Excerpted records START

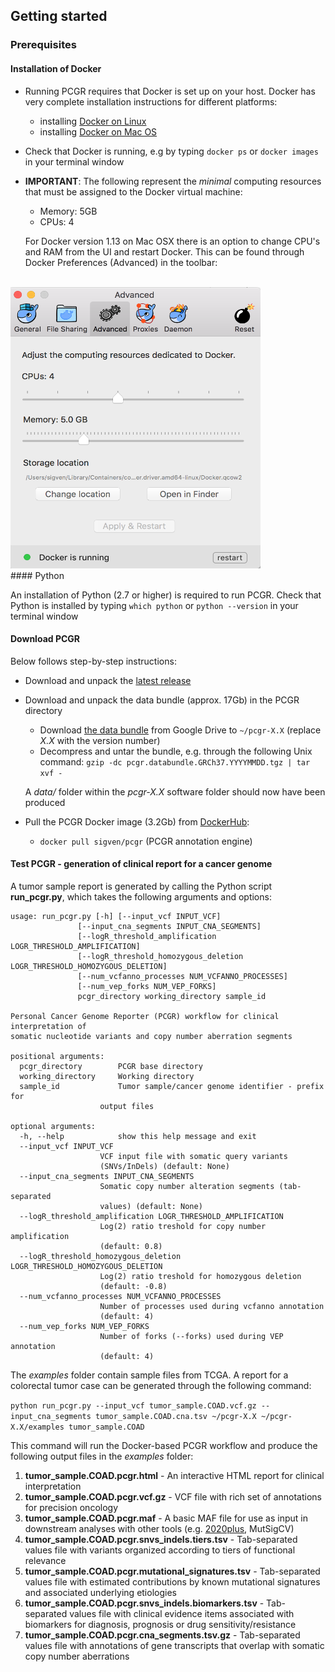 ## Getting started

### Prerequisites

#### Installation of Docker

  * Running PCGR requires that Docker is set up on your host. Docker has very complete installation instructions for different platforms:

    - installing [Docker on Linux](https://docs.docker.com/engine/installation/linux/)
    - installing [Docker on Mac OS](https://docs.docker.com/engine/installation/mac/)

  * Check that Docker is running, e.g by typing `docker ps` or `docker images` in your terminal window

  * __IMPORTANT__: The following represent the _minimal_ computing resources that must be assigned to the Docker virtual machine:
     * Memory: 5GB
     * CPUs: 4

     For Docker version 1.13 on Mac OSX there is an option to change CPU's and RAM from the UI and restart Docker. This can be found through Docker Preferences (Advanced) in the toolbar:
<br>
     <img src="Docker_VM_compute_config_MacOSX.png" height="450px" width="400px">

<br>
#### Python

An installation of Python (2.7 or higher) is required to run PCGR. Check that Python is installed by typing `which python` or `python --version` in your terminal window

#### Download PCGR

Below follows step-by-step instructions:

  * Download and unpack the [latest release](https://github.com/sigven/pcgr/releases/latest)

  * Download and unpack the data bundle (approx. 17Gb) in the PCGR directory
    * Download [the data bundle](https://drive.google.com/file/d/0B8aYD2TJ472mN2ZONy1uOXNNMFU) from Google Drive to `~/pcgr-X.X` (replace _X.X_ with the version number)
    * Decompress and untar the bundle, e.g. through the following Unix command: `gzip -dc pcgr.databundle.GRCh37.YYYYMMDD.tgz | tar xvf -`

    A _data/_ folder within the _pcgr-X.X_ software folder should now have been produced

  * Pull the PCGR Docker image (3.2Gb) from [DockerHub](https://hub.docker.com/r/sigven/pcgr/):
    * `docker pull sigven/pcgr` (PCGR annotation engine)


#### Test PCGR - generation of clinical report for a cancer genome

A tumor sample report is generated by calling the Python script __run_pcgr.py__, which takes the following arguments and options:

    usage: run_pcgr.py [-h] [--input_vcf INPUT_VCF]
                   [--input_cna_segments INPUT_CNA_SEGMENTS]
                   [--logR_threshold_amplification LOGR_THRESHOLD_AMPLIFICATION]
                   [--logR_threshold_homozygous_deletion LOGR_THRESHOLD_HOMOZYGOUS_DELETION]
                   [--num_vcfanno_processes NUM_VCFANNO_PROCESSES]
                   [--num_vep_forks NUM_VEP_FORKS]
                   pcgr_directory working_directory sample_id

    Personal Cancer Genome Reporter (PCGR) workflow for clinical interpretation of
    somatic nucleotide variants and copy number aberration segments

    positional arguments:
      pcgr_directory        PCGR base directory
      working_directory     Working directory
      sample_id             Tumor sample/cancer genome identifier - prefix for
                        output files

    optional arguments:
      -h, --help            show this help message and exit
      --input_vcf INPUT_VCF
                        VCF input file with somatic query variants
                        (SNVs/InDels) (default: None)
      --input_cna_segments INPUT_CNA_SEGMENTS
                        Somatic copy number alteration segments (tab-separated
                        values) (default: None)
      --logR_threshold_amplification LOGR_THRESHOLD_AMPLIFICATION
                        Log(2) ratio treshold for copy number amplification
                        (default: 0.8)
      --logR_threshold_homozygous_deletion LOGR_THRESHOLD_HOMOZYGOUS_DELETION
                        Log(2) ratio treshold for homozygous deletion
                        (default: -0.8)
      --num_vcfanno_processes NUM_VCFANNO_PROCESSES
                        Number of processes used during vcfanno annotation
                        (default: 4)
      --num_vep_forks NUM_VEP_FORKS
                        Number of forks (--forks) used during VEP annotation
                        (default: 4)


The _examples_ folder contain sample files from TCGA. A report for a colorectal tumor case can be generated through the following command:

`python run_pcgr.py --input_vcf tumor_sample.COAD.vcf.gz --input_cna_segments tumor_sample.COAD.cna.tsv ~/pcgr-X.X ~/pcgr-X.X/examples tumor_sample.COAD`

This command will run the Docker-based PCGR workflow and produce the following output files in the _examples_ folder:

  1. __tumor_sample.COAD.pcgr.html__ - An interactive HTML report for clinical interpretation
  2. __tumor_sample.COAD.pcgr.vcf.gz__ - VCF file with rich set of annotations for precision oncology
  3.  __tumor_sample.COAD.pcgr.maf__ - A basic MAF file for use as input in downstream analyses with other tools (e.g. [2020plus](https://github.com/KarchinLab/2020plus), MutSigCV)
  4. __tumor_sample.COAD.pcgr.snvs_indels.tiers.tsv__ - Tab-separated values file with variants organized according to tiers of functional relevance
  5. __tumor_sample.COAD.pcgr.mutational_signatures.tsv__ - Tab-separated values file with estimated contributions by known mutational signatures and associated underlying etiologies
  6. __tumor_sample.COAD.pcgr.snvs_indels.biomarkers.tsv__ - Tab-separated values file with clinical evidence items associated with biomarkers for diagnosis, prognosis or drug sensitivity/resistance
  7. __tumor_sample.COAD.pcgr.cna_segments.tsv.gz__ - Tab-separated values file with annotations of gene transcripts that overlap with somatic copy number aberrations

Excerpted records END

* What this task involves: The required output is a verbatim repetition of the lines from the opening of the entries above through the line containing "A tumor sample", inclusive, with no pictures and nothing else.

* Exercise answer:
 ## Getting started

### Prerequisites

#### Installation of Docker

  * Running PCGR requires that Docker is set up on your host. Docker has very complete installation instructions for different platforms:

    - installing [Docker on Linux](https://docs.docker.com/engine/installation/linux/)
    - installing [Docker on Mac OS](https://docs.docker.com/engine/installation/mac/)

  * Check that Docker is running, e.g by typing `docker ps` or `docker images` in your terminal window

  * __IMPORTANT__: The following represent the _minimal_ computing resources that must be assigned to the Docker virtual machine:
     * Memory: 5GB
     * CPUs: 4

     For Docker version 1.13 on Mac OSX there is an option to change CPU's and RAM from the UI and restart Docker. This can be found through Docker Preferences (Advanced) in the toolbar:
<br>
     <img src="Docker_VM_compute_config_MacOSX.png" height="450px" width="400px">

<br>
#### Python

An installation of Python (2.7 or higher) is required to run PCGR. Check that Python is installed by typing `which python` or `python --version` in your terminal window

#### Download PCGR

Below follows step-by-step instructions:

  * Download and unpack the [latest release](https://github.com/sigven/pcgr/releases/latest)

  * Download and unpack the data bundle (approx. 17Gb) in the PCGR directory
    * Download [the data bundle](https://drive.google.com/file/d/0B8aYD2TJ472mN2ZONy1uOXNNMFU) from Google Drive to `~/pcgr-X.X` (replace _X.X_ with the version number)
    * Decompress and untar the bundle, e.g. through the following Unix command: `gzip -dc pcgr.databundle.GRCh37.YYYYMMDD.tgz | tar xvf -`

    A _data/_ folder within the _pcgr-X.X_ software folder should now have been produced

  * Pull the PCGR Docker image (3.2Gb) from [DockerHub](https://hub.docker.com/r/sigven/pcgr/):
    * `docker pull sigven/pcgr` (PCGR annotation engine)


#### Test PCGR - generation of clinical report for a cancer genome

A tumor sample report is generated by calling the Python script __run_pcgr.py__, which takes the following arguments and options:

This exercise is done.